Batteries would be more efficient way, it works out around 18% which isn't much worse than the efficiency of a conventional petrol engine. Add in a regenerative braking system (since it's electric propulsion) and it becomes quite efficient overall (compared to the alternatives).

One way to make hydrogen a lot more efficient is to simply take the element from a concentrated source that provides primary energy thus avoiding the electricity and electrolysis steps. That means stripping hydrogen from natural gas or oil. But there isn't a huge amount of logic in doing that when you think about it unless you've got a specific (in practice industrial) need for hydrogen that doesn't involve using it as a substitute for petrol. It's still more efficient to just use the gas / oil to run the engine directly.
 
I had this old bugger come into my workshop the other week with a 1985 Hilux ute, under the bonnet was a 1 litre Vacola glass jar with a lid on it, in the jar was coiled stainless steel strip which was connected to a 7 amp 12v feed from the car's electrics.
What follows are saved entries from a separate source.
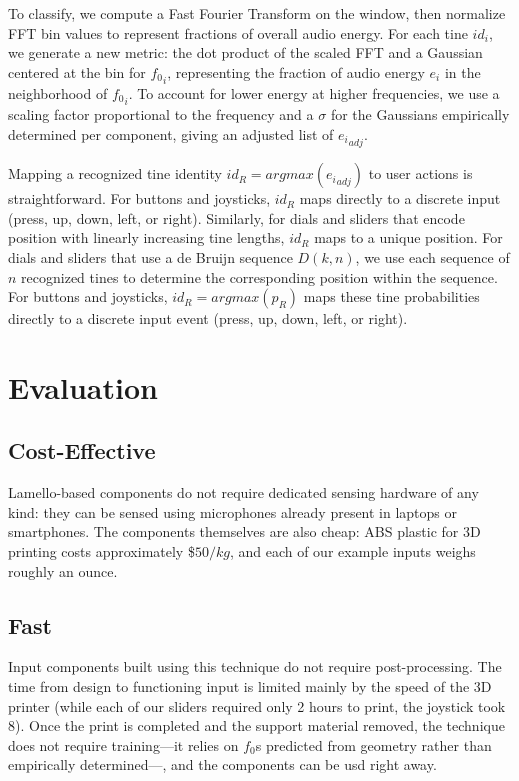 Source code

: To classify, we compute a Fast Fourier Transform on the window, then normalize FFT bin values to represent fractions of overall audio energy. For each tine $id_i$, we generate a new metric:  the dot product of the scaled FFT and a Gaussian centered at the bin for ${f_0}_i$, representing the fraction of audio energy $e_i$ in the neighborhood of ${f_0}_i$. To account for lower energy at higher frequencies, we use a scaling factor proportional to the frequency and a $\sigma$ for the Gaussians empirically determined per component, giving an adjusted list of ${e_i}_{adj}$. 

Mapping a recognized tine identity $id_R=argmax({e_i}_{adj})$ to user actions is straightforward. For buttons and joysticks, $id_R$ maps directly to a discrete input (press, up, down, left, or right). Similarly, for dials and sliders that encode position with linearly increasing tine lengths, $id_R$ maps to a unique position. For dials and sliders that use a de Bruijn sequence $D(k, n)$, we use each sequence of $n$ recognized tines to determine the corresponding position within the sequence. For buttons and joysticks, $id_R=argmax(p_R)$ maps these tine probabilities directly to a discrete input event (press, up, down, left, or right).

\section{Evaluation}

    \subsection{Cost-Effective}
    Lamello-based components do not require dedicated sensing hardware of any kind: they can be sensed using microphones already present in laptops or smartphones. The components themselves are also cheap: ABS plastic for 3D printing costs approximately \$$50/kg$, and each of our example inputs weighs roughly an ounce.
    
    \subsection{Fast}
    Input components built using this technique do not require post-processing. The time from design to functioning input is limited mainly by the speed of the 3D printer (while each of our sliders required only 2 hours to print, the joystick took 8). Once the print is completed and the support material removed, the technique does not require training---it relies on $f_0$s predicted from geometry rather than empirically determined---, and the components can be usd right away.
There was also a hose connected to the lid which fed the air intake to his carburettor , the fellow said in the jar was water with a tablespoon of bicarb of soda which lasts about a month or 2.
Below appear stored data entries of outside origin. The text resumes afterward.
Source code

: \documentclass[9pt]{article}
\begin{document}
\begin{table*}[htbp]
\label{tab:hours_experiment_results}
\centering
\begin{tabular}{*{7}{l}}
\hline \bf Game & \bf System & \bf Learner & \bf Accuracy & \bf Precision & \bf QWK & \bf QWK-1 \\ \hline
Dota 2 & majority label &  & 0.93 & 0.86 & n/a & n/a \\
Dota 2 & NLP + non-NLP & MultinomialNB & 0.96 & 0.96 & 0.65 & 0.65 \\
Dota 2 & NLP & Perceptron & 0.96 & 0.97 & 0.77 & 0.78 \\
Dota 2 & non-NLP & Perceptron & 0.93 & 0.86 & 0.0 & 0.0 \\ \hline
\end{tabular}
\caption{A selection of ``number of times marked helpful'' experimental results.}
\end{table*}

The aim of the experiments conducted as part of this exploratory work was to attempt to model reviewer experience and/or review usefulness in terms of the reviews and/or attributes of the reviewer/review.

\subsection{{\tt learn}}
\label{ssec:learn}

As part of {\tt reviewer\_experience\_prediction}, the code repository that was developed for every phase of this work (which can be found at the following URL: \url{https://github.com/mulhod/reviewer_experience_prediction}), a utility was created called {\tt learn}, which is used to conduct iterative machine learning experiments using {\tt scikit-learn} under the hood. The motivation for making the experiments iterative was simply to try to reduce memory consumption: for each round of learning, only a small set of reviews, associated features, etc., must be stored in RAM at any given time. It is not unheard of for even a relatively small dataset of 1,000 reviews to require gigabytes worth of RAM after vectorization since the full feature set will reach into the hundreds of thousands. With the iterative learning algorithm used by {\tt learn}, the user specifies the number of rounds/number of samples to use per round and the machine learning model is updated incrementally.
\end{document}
He stated the whole setup cost about $70.00 and before he fitted it he was getting 350km per tank of petrol, using this system he now gets 400 to 450km per tank of fuel, of course the reaction with electricity and the water/bi carb mixture in the jar produces hydrogen and oxygen.

Now I don't know the long term effect on the standard motor using hydrogen as a fuel but I was impressed with his results and how cheap the conversion kit was and the ongoing costs.
 
Considering one of these would take only a couple hours to make and less than $100, I am tempted to try one, so on top of quoting laws of thermodynamics, I can actually say I tried it.

There is a TINY TINY chance, that hydrogen, oxygen, brown's gas, or some weird byproduct of this unit, doesn't break the laws of thermo dynamics by adding power to the system, but works by acting as a catalyst of some sort, rather than an energy input.

Hydrogen is not exactly known to be a catalyst to hydrocarbon combustion, neither is oxygen, but who knows? Perhaps the raising of combustion temperature, since hydrogen burns a lot hotter than carbon, causes a cleaner more efficient burn.

Extremely unlikely, but not entirely outside the realm of possibility. I've seen some strange things happen in cars.